Which lines below contain the word "ptid"? Copy each of them.

BEGIN Records provided

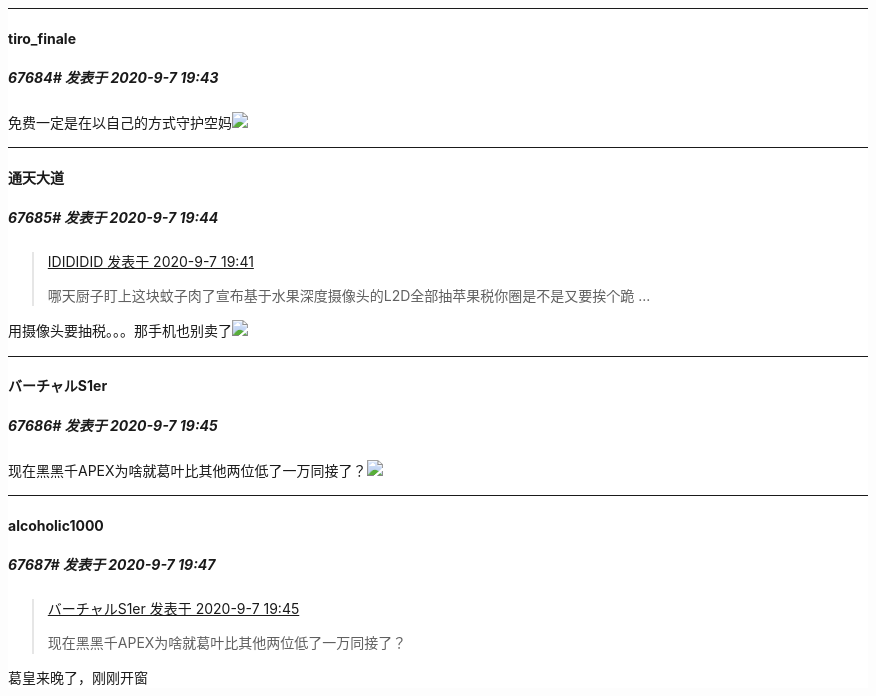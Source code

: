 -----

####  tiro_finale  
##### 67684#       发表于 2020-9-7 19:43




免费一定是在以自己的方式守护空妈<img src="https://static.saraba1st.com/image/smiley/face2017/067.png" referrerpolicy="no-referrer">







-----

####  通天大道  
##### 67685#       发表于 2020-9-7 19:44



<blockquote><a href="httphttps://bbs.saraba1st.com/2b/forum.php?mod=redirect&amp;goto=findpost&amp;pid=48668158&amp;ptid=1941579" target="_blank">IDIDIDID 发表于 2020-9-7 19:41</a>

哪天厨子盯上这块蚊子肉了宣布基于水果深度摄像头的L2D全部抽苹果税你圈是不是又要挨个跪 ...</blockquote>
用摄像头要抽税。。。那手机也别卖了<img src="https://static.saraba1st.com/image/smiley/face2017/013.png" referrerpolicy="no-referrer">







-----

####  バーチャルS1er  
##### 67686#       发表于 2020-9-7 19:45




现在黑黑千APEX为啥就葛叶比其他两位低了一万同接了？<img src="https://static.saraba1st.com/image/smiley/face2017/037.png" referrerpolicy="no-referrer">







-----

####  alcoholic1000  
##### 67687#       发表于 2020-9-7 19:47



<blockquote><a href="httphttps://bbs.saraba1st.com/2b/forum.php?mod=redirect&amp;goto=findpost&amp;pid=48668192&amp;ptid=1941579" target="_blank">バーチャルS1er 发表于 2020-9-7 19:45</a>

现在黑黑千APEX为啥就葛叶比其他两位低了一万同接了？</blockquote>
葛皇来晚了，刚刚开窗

END Records provided
BEGIN Records provided

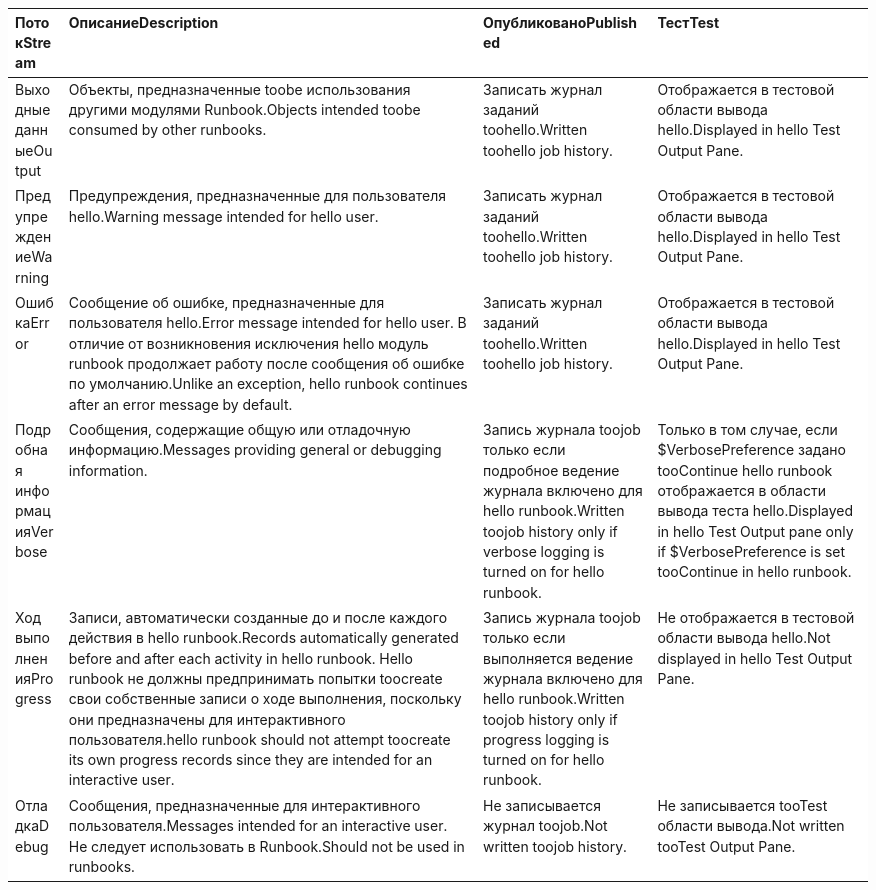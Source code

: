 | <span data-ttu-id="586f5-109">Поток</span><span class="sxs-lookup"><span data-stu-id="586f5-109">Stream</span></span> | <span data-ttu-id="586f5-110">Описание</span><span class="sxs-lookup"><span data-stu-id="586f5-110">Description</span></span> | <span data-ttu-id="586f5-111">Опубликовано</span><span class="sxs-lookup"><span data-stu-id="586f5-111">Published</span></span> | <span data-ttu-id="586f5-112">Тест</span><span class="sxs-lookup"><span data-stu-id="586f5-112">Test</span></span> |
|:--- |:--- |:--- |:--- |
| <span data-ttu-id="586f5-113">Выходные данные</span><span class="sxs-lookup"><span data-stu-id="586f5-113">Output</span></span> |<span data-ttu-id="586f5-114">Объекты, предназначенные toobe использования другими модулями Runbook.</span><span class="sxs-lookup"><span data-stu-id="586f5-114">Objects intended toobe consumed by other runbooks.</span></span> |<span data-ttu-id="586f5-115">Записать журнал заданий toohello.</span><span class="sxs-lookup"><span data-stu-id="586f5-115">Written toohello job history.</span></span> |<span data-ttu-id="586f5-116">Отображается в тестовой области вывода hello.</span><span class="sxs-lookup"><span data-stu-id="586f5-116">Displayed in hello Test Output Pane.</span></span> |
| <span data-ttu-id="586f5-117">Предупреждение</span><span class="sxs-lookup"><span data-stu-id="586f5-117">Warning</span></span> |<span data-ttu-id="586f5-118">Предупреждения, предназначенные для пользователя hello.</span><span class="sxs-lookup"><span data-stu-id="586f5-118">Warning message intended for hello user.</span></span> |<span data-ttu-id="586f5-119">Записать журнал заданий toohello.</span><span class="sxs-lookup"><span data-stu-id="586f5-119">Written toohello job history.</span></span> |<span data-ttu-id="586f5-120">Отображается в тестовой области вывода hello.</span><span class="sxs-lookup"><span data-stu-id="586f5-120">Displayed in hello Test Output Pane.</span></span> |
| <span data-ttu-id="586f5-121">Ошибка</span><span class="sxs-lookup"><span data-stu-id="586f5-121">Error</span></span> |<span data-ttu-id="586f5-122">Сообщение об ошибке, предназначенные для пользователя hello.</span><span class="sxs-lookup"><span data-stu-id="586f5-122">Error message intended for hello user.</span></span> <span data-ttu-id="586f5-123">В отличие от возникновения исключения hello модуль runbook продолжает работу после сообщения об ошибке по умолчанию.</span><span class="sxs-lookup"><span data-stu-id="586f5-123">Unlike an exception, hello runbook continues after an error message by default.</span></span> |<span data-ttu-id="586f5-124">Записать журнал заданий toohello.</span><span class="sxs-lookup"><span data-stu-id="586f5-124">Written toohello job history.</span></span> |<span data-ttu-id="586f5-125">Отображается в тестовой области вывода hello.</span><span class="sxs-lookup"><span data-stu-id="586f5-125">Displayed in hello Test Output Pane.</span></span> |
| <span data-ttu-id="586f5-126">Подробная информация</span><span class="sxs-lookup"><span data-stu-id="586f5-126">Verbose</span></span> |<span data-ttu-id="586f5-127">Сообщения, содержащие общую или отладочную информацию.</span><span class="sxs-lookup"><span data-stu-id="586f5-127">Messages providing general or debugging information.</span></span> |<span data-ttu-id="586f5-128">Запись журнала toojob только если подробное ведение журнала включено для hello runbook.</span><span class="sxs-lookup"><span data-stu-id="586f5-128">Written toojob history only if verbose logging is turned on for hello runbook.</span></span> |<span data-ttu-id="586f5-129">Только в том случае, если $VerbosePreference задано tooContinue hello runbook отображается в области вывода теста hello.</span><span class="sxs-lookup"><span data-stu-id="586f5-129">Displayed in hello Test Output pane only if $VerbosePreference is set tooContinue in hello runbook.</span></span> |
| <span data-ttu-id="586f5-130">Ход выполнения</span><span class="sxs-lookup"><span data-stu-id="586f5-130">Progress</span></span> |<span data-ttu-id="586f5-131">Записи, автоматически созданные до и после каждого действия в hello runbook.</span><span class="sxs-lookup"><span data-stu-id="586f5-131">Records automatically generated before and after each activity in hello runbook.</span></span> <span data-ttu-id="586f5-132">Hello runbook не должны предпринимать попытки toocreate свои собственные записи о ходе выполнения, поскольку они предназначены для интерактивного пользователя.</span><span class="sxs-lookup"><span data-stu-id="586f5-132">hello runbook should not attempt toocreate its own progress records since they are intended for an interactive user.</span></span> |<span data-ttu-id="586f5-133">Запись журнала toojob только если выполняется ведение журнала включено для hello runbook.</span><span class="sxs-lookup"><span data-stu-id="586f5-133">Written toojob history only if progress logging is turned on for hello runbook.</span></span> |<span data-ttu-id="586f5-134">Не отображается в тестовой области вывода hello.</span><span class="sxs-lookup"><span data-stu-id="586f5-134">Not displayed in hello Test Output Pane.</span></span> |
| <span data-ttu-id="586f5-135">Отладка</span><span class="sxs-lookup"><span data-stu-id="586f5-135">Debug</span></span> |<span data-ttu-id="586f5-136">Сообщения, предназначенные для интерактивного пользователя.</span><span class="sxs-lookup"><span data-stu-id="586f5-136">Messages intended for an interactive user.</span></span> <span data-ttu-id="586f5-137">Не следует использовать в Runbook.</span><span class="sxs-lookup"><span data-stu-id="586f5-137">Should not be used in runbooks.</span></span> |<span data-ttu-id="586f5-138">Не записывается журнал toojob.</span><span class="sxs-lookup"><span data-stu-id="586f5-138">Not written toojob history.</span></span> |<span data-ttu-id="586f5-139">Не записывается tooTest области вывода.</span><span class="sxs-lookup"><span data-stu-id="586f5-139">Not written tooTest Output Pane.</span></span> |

END Records provided

Answer box →
<blockquote><a href="httphttps://bbs.saraba1st.com/2b/forum.php?mod=redirect&amp;goto=findpost&amp;pid=48668158&amp;ptid=1941579" target="_blank">IDIDIDID 发表于 2020-9-7 19:41</a>
<blockquote><a href="httphttps://bbs.saraba1st.com/2b/forum.php?mod=redirect&amp;goto=findpost&amp;pid=48668192&amp;ptid=1941579" target="_blank">バーチャルS1er 发表于 2020-9-7 19:45</a>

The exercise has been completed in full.